EXERCISE GOAL: Search the records below for the word "Percent" and show every line where it occurs.

---- GIVEN DATA

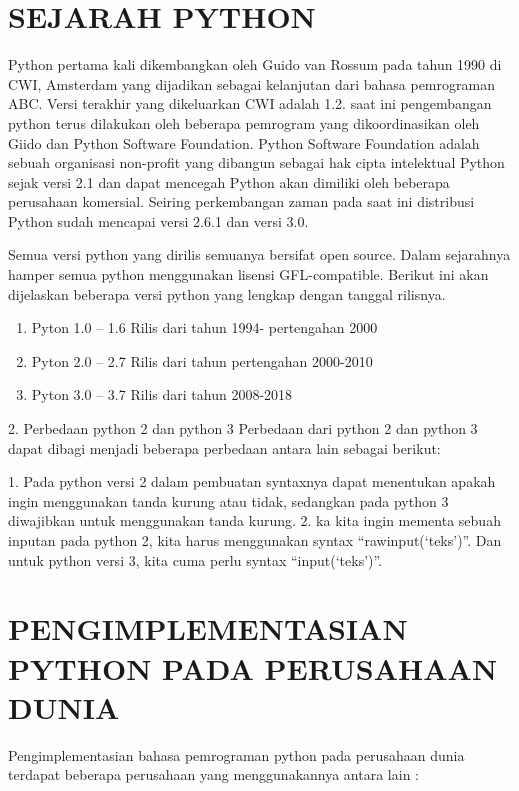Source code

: \chapter*{ SEJARAH PYTHON}

\par
	Python  pertama kali dikembangkan oleh Guido van Rossum pada tahun 1990 di CWI, Amsterdam  yang dijadikan sebagai kelanjutan dari bahasa pemrograman ABC. Versi terakhir yang dikeluarkan CWI adalah 1.2. saat ini pengembangan python terus dilakukan oleh beberapa pemrogram yang dikoordinasikan oleh Giido dan  Python Software Foundation. Python Software Foundation adalah sebuah organisasi non-profit yang dibangun sebagai hak cipta intelektual Python sejak versi 2.1 dan dapat mencegah Python akan dimiliki oleh beberapa perusahaan komersial. Seiring perkembangan zaman pada saat ini distribusi Python sudah mencapai versi 2.6.1 dan versi 3.0.
\par
    Semua versi python yang dirilis semuanya bersifat open source. Dalam sejarahnya hamper semua python menggunakan lisensi GFL-compatible. Berikut ini akan dijelaskan beberapa versi python  yang lengkap dengan tanggal rilisnya.

		
\begin{enumerate}
\item Pyton 1.0 – 1.6 Rilis dari tahun 1994- pertengahan 2000
\item Pyton 2.0 – 2.7 Rilis dari tahun pertengahan 2000-2010 
\item Pyton 3.0 – 3.7 Rilis dari tahun 2008-2018
\end{enumerate}

\par
	2.	Perbedaan python 2 dan python 3
Perbedaan dari python 2 dan python 3 dapat dibagi menjadi beberapa perbedaan antara lain sebagai berikut:


1.	Pada python versi 2 dalam pembuatan syntaxnya  dapat menentukan apakah ingin menggunakan tanda kurung atau tidak, sedangkan pada python 3 diwajibkan untuk menggunakan tanda kurung.
2.	ka kita ingin mementa sebuah inputan pada python 2, kita harus menggunakan syntax “rawinput(‘teks’)”. Dan untuk python versi 3, kita cuma perlu syntax “input(‘teks’)”.


\chapter*{ PENGIMPLEMENTASIAN PYTHON PADA PERUSAHAAN DUNIA}

\par
Pengimplementasian bahasa pemrograman python pada perusahaan dunia terdapat  beberapa  perusahaan yang menggunakannya antara lain :

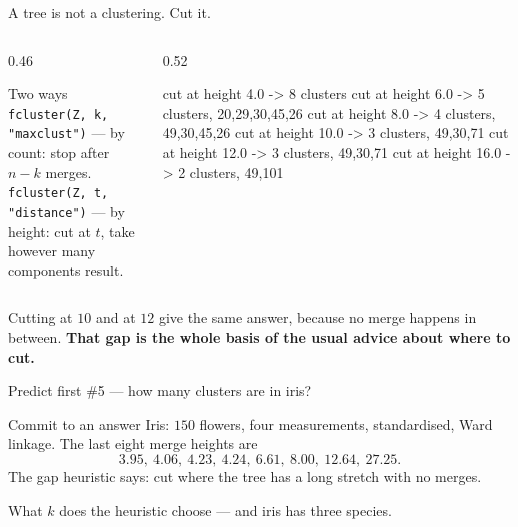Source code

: \documentclass[aspectratio=169]{beamer}
\begin{document}
\begin{frame}[fragile,shrink=4]{A tree is not a clustering. Cut it.}
  \begin{columns}[T]
    \begin{column}{0.46\textwidth}
      \begin{block}{Two ways}
        \small
        \texttt{fcluster(Z, k, "maxclust")} --- by count: stop after $n-k$
        merges.\\[0.4em]
        \texttt{fcluster(Z, t, "distance")} --- by height: cut at $t$, take
        however many components result.
      \end{block}
    \end{column}
    \begin{column}{0.52\textwidth}
\begin{outblk}
  cut at height   4.0 -> 8 clusters
  cut at height   6.0 -> 5 clusters, 20,29,30,45,26
  cut at height   8.0 -> 4 clusters, 49,30,45,26
  cut at height  10.0 -> 3 clusters, 49,30,71
  cut at height  12.0 -> 3 clusters, 49,30,71
  cut at height  16.0 -> 2 clusters, 49,101
\end{outblk}
    \end{column}
  \end{columns}
  \vspace{0.3em}
  \begin{exampleblock}{}
    \centering
    Cutting at $10$ and at $12$ give the same answer, because no merge happens
    in between. \textbf{That gap is the whole basis of the usual advice about
    where to cut.}
  \end{exampleblock}
\end{frame}

\begin{frame}[shrink=9]{Predict first \#5 --- how many clusters are in iris?}
  \begin{alertblock}{Commit to an answer}
    Iris: $150$ flowers, four measurements, standardised, Ward linkage. The
    last eight merge heights are
    \[
      3.95,\ 4.06,\ 4.23,\ 4.24,\ 6.61,\ 8.00,\ 12.64,\ 27.25 .
    \]
    The gap heuristic says: cut where the tree has a long stretch with no
    merges.

    \medskip
    \centering\large
    What $k$ does the heuristic choose --- and iris has three species.
  \end{alertblock}
\end{frame}
\end{document}
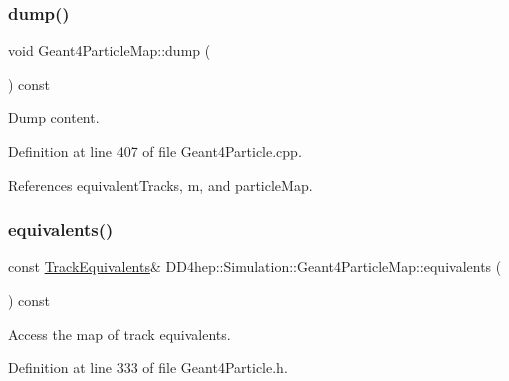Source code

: \subsubsection{\texorpdfstring{dump()}{dump()}}
{\footnotesize\ttfamily void Geant4\+Particle\+Map\+::dump (\begin{DoxyParamCaption}{ }\end{DoxyParamCaption}) const}



Dump content. 



Definition at line 407 of file Geant4\+Particle.\+cpp.



References equivalent\+Tracks, m, and particle\+Map.

\hypertarget{class_d_d4hep_1_1_simulation_1_1_geant4_particle_map_ab89bd6bc306026573b1d0db0b31f83d3}{}\label{class_d_d4hep_1_1_simulation_1_1_geant4_particle_map_ab89bd6bc306026573b1d0db0b31f83d3} 
\subsubsection{\texorpdfstring{equivalents()}{equivalents()}}
{\footnotesize\ttfamily const \hyperlink{class_d_d4hep_1_1_simulation_1_1_geant4_particle_map_aba09f5fcb2dd5874d129660ad4454a21}{Track\+Equivalents}\& D\+D4hep\+::\+Simulation\+::\+Geant4\+Particle\+Map\+::equivalents (\begin{DoxyParamCaption}{ }\end{DoxyParamCaption}) const\hspace{0.3cm}{\ttfamily [inline]}}



Access the map of track equivalents. 



Definition at line 333 of file Geant4\+Particle.\+h.

\hypertarget{class_d_d4hep_1_1_simulation_1_1_geant4_particle_map_afdd0deb9d62fc4321014d2113cb9ee99}{}\label{class_d_d4hep_1_1_simulation_1_1_geant4_particle_map_afdd0deb9d62fc4321014d2113cb9ee99} 
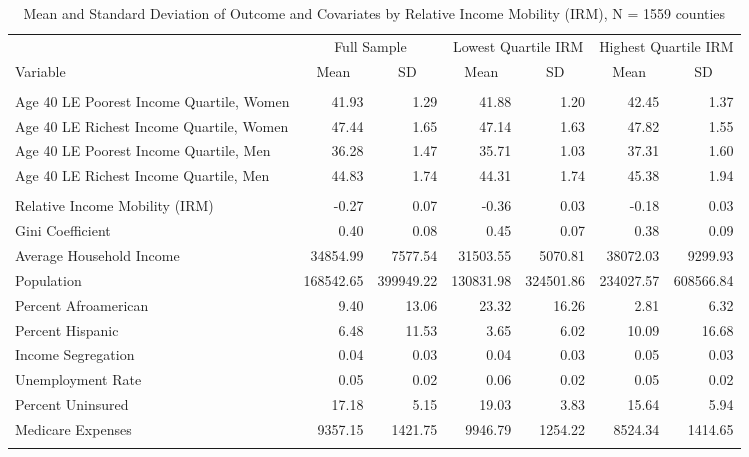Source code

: \begin{table}[htp]
\centering
\caption{Mean and Standard Deviation of Outcome and Covariates
                 \newline by Relative Income Mobility (IRM), N = 1559 counties} 
\label{tab:descriptives}
\begingroup\scriptsize
\begin{tabular}{lrrrrrr}
  \hline
\addlinespace
& \multicolumn{2}{c}{Full Sample} & \multicolumn{2}{c}{Lowest Quartile IRM} & \multicolumn{2}{c}{Highest Quartile IRM}  \\
Variable & \multicolumn{1}{c}{Mean} & \multicolumn{1}{c}{SD} & \multicolumn{1}{c}{Mean} & \multicolumn{1}{c}{SD} & \multicolumn{1}{c}{Mean} & \multicolumn{1}{c}{SD} \\
\addlinespace
 \hline
  \addlinespace
\multicolumn{7}{l}{\textit{Outcome}} \\
\addlinespace
Age 40 LE Poorest Income Quartile, Women & 41.93 & 1.29 & 41.88 & 1.20 & 42.45 & 1.37 \\ 
  Age 40 LE Richest Income Quartile, Women & 47.44 & 1.65 & 47.14 & 1.63 & 47.82 & 1.55 \\ 
  Age 40 LE Poorest Income Quartile, Men & 36.28 & 1.47 & 35.71 & 1.03 & 37.31 & 1.60 \\ 
  Age 40 LE Richest Income Quartile, Men & 44.83 & 1.74 & 44.31 & 1.74 & 45.38 & 1.94 \\ 
   \addlinespace
\multicolumn{7}{l}{\textit{Covariates}} \\
\addlinespace
Relative Income Mobility (IRM) & -0.27 & 0.07 & -0.36 & 0.03 & -0.18 & 0.03 \\ 
  Gini Coefficient & 0.40 & 0.08 & 0.45 & 0.07 & 0.38 & 0.09 \\ 
  Average Household Income & 34854.99 & 7577.54 & 31503.55 & 5070.81 & 38072.03 & 9299.93 \\ 
  Population & 168542.65 & 399949.22 & 130831.98 & 324501.86 & 234027.57 & 608566.84 \\ 
  Percent Afroamerican & 9.40 & 13.06 & 23.32 & 16.26 & 2.81 & 6.32 \\ 
  Percent Hispanic & 6.48 & 11.53 & 3.65 & 6.02 & 10.09 & 16.68 \\ 
  Income Segregation & 0.04 & 0.03 & 0.04 & 0.03 & 0.05 & 0.03 \\ 
  Unemployment Rate & 0.05 & 0.02 & 0.06 & 0.02 & 0.05 & 0.02 \\ 
  Percent Uninsured & 17.18 & 5.15 & 19.03 & 3.83 & 15.64 & 5.94 \\ 
  Medicare Expenses & 9357.15 & 1421.75 & 9946.79 & 1254.22 & 8524.34 & 1414.65 \\ 
   \addlinespace
\hline
\addlinespace
\end{tabular}
\endgroup
\end{table}
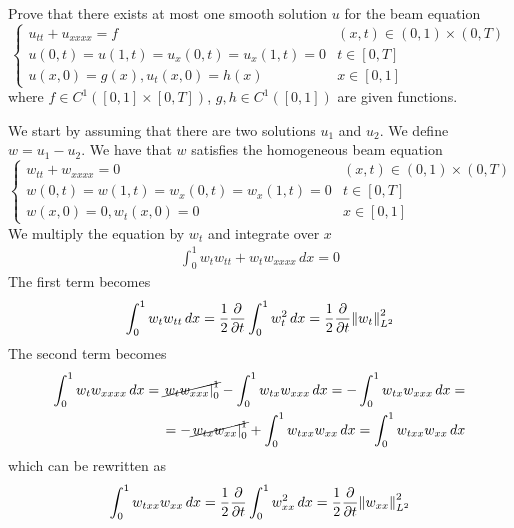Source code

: \newpage
\begin{exercise}
    Prove that there exists at most one smooth solution \(u\) for the beam equation
    \[
        \begin{cases}
            u_{tt} + u_{xxxx} = f                         & (x,t) \in (0,1) \times (0, T) \\
            u(0, t) = u(1, t) = u_x(0, t) = u_x(1, t) = 0 & t \in [0, T]                  \\
            u(x, 0) = g(x), u_t(x, 0) = h(x)              & x \in [0, 1]
        \end{cases}
        \tag*{(P)}
    \]
    where \(f \in C^1([0,1] \times [0, T])\), \(g, h \in C^1([0,1])\) are given
    functions.
\end{exercise}

We start by assuming that there are two solutions \(u_1\) and \(u_2\). We
define \(w = u_1 - u_2\). We have that \(w\) satisfies the homogeneous beam
equation
\[
    \begin{cases}
        w_{tt} + w_{xxxx} = 0                         & (x,t) \in (0,1) \times (0, T) \\
        w(0, t) = w(1, t) = w_x(0, t) = w_x(1, t) = 0 & t \in [0, T]                  \\
        w(x, 0) = 0, w_t(x, 0) = 0                    & x \in [0, 1]
    \end{cases}
\]
We multiply the equation by \(w_t\) and integrate over \(x\)
\[
    \begin{split}
        \int_0^1 w_t w_{tt} + w_t w_{xxxx} \, dx = 0
    \end{split}
\]
The first term becomes
\[
    \begin{split}
        \int_0^1 w_t w_{tt} \, dx = \frac{1}{2} \frac{\partial}{\partial t} \int_0^1 w_t^2 \, dx = \frac{1}{2} \frac{\partial}{\partial t} \norm{w_t}_{L^2}^2
    \end{split}
\]
The second term becomes
\[
    \begin{split}
        \int_0^1 w_t w_{xxxx} \, dx = \cancel{\left. w_t w_{xxx} \right|_0^1} - \int_0^1 w_{tx} w_{xxx} \, dx = - \int_0^1 w_{tx} w_{xxx} \, dx = \\
        = -\cancel{\left. w_{tx} w_{xx} \right|_0^1} + \int_0^1 w_{txx} w_{xx} \, dx = \int_0^1 w_{txx} w_{xx} \, dx
    \end{split}
\]
which can be rewritten as
\[
    \begin{split}
        \int_0^1 w_{txx} w_{xx} \, dx = \frac{1}{2} \frac{\partial}{\partial t} \int_0^1 w_{xx}^2 \, dx = \frac{1}{2} \frac{\partial}{\partial t} \norm{w_{xx}}_{L^2}^2
    \end{split}
\]
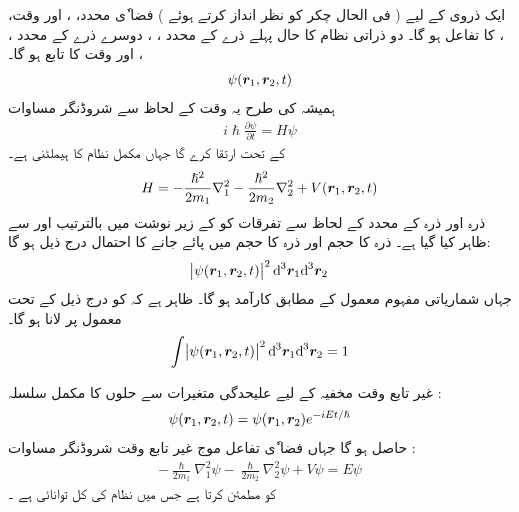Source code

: ایک ذروی کے لیے ( فی الحال چکر کو نظر انداز کرتے ہوئے )       فضا ٗی محدد، ،  اور وقت،  ،  کا تفاعل ہو گا۔ دو ذراتی نظام کا حال پہلے ذرے کے محدد ، ،  دوسرے ذرے کے محدد ، ،  اور وقت کا تابع ہو گا۔ 
\begin{align}   
\psi ( {{\boldsymbol{r}}}_1 , {{\boldsymbol{r}}}_2 , t ) 
\end{align}
 ہمیشہ کی طرح یہ وقت کے لحاظ سے شروڈنگر مساوات 
\begin{align}
i \hslash \frac{ \partial \psi }{ \partial t } = H \psi
\end{align}
کے تحت ارتقا کرے گا جہاں  مکمل  نظام کا ہیملٹنی  ہے۔
\begin{equation}
H = - \frac{ \hslash^2 }{ 2 m_1 } \nabla_1^2  -  \frac{ \hslash^2 }{ 2 m_2 }  \nabla_2^2 +  V({{\boldsymbol{r}}}_1 , {{\boldsymbol{r}}}_2 , t )
\end{equation}
ذرہ    اور  ذرہ     کے محدد کے لحاظ سے  تفرقات  کو   کے  زیر نوشت میں بالترتیب    اور      سے ظاہر کیا گیا ہے۔ ذرہ    کا
 حجم   اور ذرہ    کا حجم  میں  پائے جانے کا احتمال درج ذیل ہو گا:
\begin{align}
\abs{\psi (\kvec{r}_1 , \kvec{r}_2 , t ) }^2  {\dif^{\,3} } { \kvec{r}_1 }  {\dif^{\,3} } { \kvec{r}_2 }
\end{align}
جہاں شماریاتی مفہوم   معمول کے مطابق کارآمد ہو گا۔ ظاہر ہے کہ   کو درج ذیل کے تحت  معمول پر لانا ہو گا۔ 
\begin{align}
\int \abs{\psi ( \kvec{r}_1 , \kvec{r}_2 , t ) }^2 {\dif^{\,3} } {\kvec{r}_1 } {\dif^{\,3} } { \kvec{r}_2 } = 1
\end{align}

غیر تابع وقت مخفیہ کے لیے علیحدگی  متغیرات  سے حلوں کا   مکمل سلسلہ :
\begin{align}
\psi ( {{\boldsymbol{r}}}_1 , {{\boldsymbol{r}}}_2 , t ) =  \psi ( {{\boldsymbol{r}}}_1 , {{\boldsymbol{r}}}_2 ) {e}^{-i E t/\hslash}  
\end{align}
حاصل ہو گا جہاں فضا ٗی تفاعل موج   غیر تابع وقت شروڈنگر مساوات :
\begin{align}
-\frac{ \hslash }{ 2 m_1 }  {\nabla_1^2} { \psi } - \frac{ \hslash }{ 2 m_2 } \nabla_2^2 { \psi } + V \psi =E\psi
\end{align}
کو مطمئن کرتا ہے جس میں    نظام کی کل توانائی ہے ۔ 


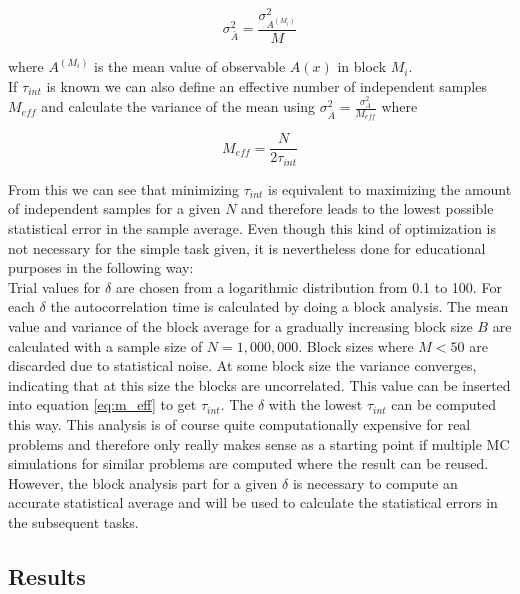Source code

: \documentclass[a4paper, 11pt]{article}          %
\begin{document}
    \begin{equation*}
        \sigma_{\bar{A}}^2 = \frac{\sigma_{A^{(M_i)}}^2}{M}
    \end{equation*}

    where $A^{(M_i)}$ is the mean value of observable $A(x)$ in block $M_i$. \\

    If $\tau_{int}$ is known we can also define an effective number of independent samples $M_{eff}$ and calculate the variance of the mean using $\sigma_{\overline{A}}^2 = \frac{\sigma_A^2}{M_{eff}}$ where

    \begin{equation}
        \label{eq:m_eff}
        M_{eff} = \frac{N}{2\tau_{int}}
    \end{equation}

    From this we can see that minimizing $\tau_{int}$ is equivalent to maximizing the amount of independent samples for a given $N$ and therefore leads to the lowest possible statistical error in the sample average. Even though this kind of optimization is not necessary for the simple task given, it is nevertheless done for educational purposes in the following way: \\

    Trial values for $\delta$ are chosen from a logarithmic distribution from 0.1 to 100. For each $\delta$ the autocorrelation time is calculated by doing a block analysis. The mean value and variance of the block average for a gradually increasing block size $B$ are calculated with a sample size of $N=1,000,000$. Block sizes where $M<50$ are discarded due to statistical noise. At some block size the variance converges, indicating that at this size the blocks are uncorrelated. This value can be inserted into equation \eqref{eq:m_eff} to get $\tau_{int}$. The $\delta$ with the lowest $\tau_{int}$ can be computed this way. This analysis is of course quite computationally expensive for real problems and therefore only really makes sense as a starting point if multiple MC simulations for similar problems are computed where the result can be reused. However, the block analysis part for a given $\delta$ is necessary to compute an accurate statistical average and will be used to calculate the statistical errors in the subsequent tasks.

    \subsection{Results}
\end{document}
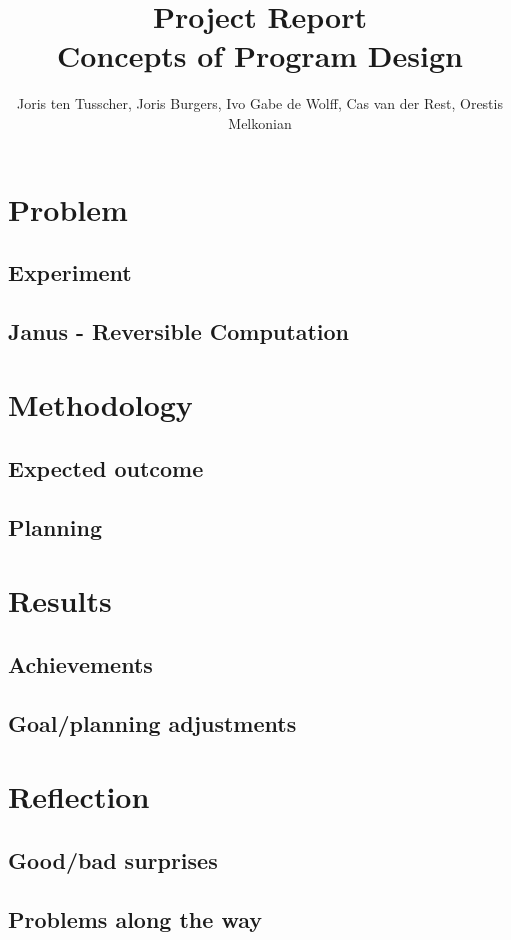 \documentclass[12pt,a4paper]{article}
\title{\textbf{Project Report \\ \small{Concepts of Program Design}}}
\author{\small{Joris ten Tusscher, Joris Burgers, Ivo Gabe de Wolff, Cas van der Rest, Orestis Melkonian}}
\date{}
\begin{document}
\maketitle

\section{Problem}
    \subsection{Experiment}
    \subsection{Janus - Reversible Computation}
\section{Methodology}
	\subsection{Expected outcome}
	\subsection{Planning}
\section{Results}
	\subsection{Achievements}
	\subsection{Goal/planning adjustments}
\section{Reflection}
	\subsection{Good/bad surprises}
	\subsection{Problems along the way}
\end{document}
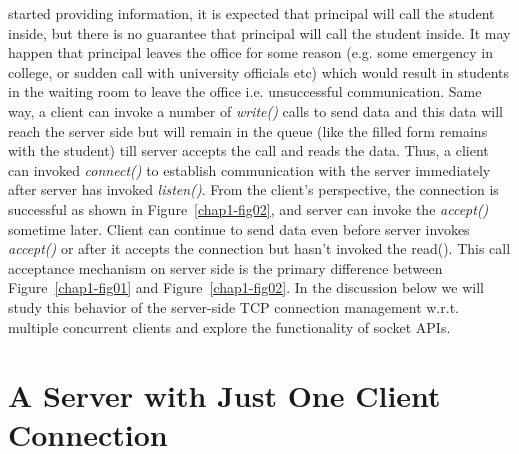 \begin{multicols}{2}
started providing information, it is expected that principal will call the student inside, but there is no guarantee that principal will call the student inside. It may happen that principal leaves the office for some reason (e.g. some emergency in college, or sudden call with university officials etc) which would result in students in the waiting room to leave the office i.e. unsuccessful communication. Same way, a client can invoke a number of \textit{write()} calls to send data and this data will reach the server side but will remain in the queue (like the filled form remains with the student) till server accepts the call and reads the data. Thus, a client can invoked \textit{connect()} to establish communication with the server immediately after server has invoked \textit{listen()}. From the client’s perspective, the connection is successful as shown in Figure~\ref{chap1-fig02}, and server can invoke the \textit{accept()} sometime later. Client can continue to send data even before server invokes \textit{accept()} or after it accepts the connection but hasn’t invoked the read(). This call acceptance mechanism on server side is the primary difference between Figure~\ref{chap1-fig01} and Figure~\ref{chap1-fig02}. In the discussion below we will study this behavior of the server-side TCP connection management w.r.t. multiple concurrent clients and explore the functionality of socket APIs.


\section{A Server with Just One Client Connection}


\end{multicols}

--------

RESULT OF THIS EXERCISE:
  Percent Afroamerican & 9.40 & 13.06 & 23.32 & 16.26 & 2.81 & 6.32 \\ 
  Percent Hispanic & 6.48 & 11.53 & 3.65 & 6.02 & 10.09 & 16.68 \\ 
  Percent Uninsured & 17.18 & 5.15 & 19.03 & 3.83 & 15.64 & 5.94 \\ 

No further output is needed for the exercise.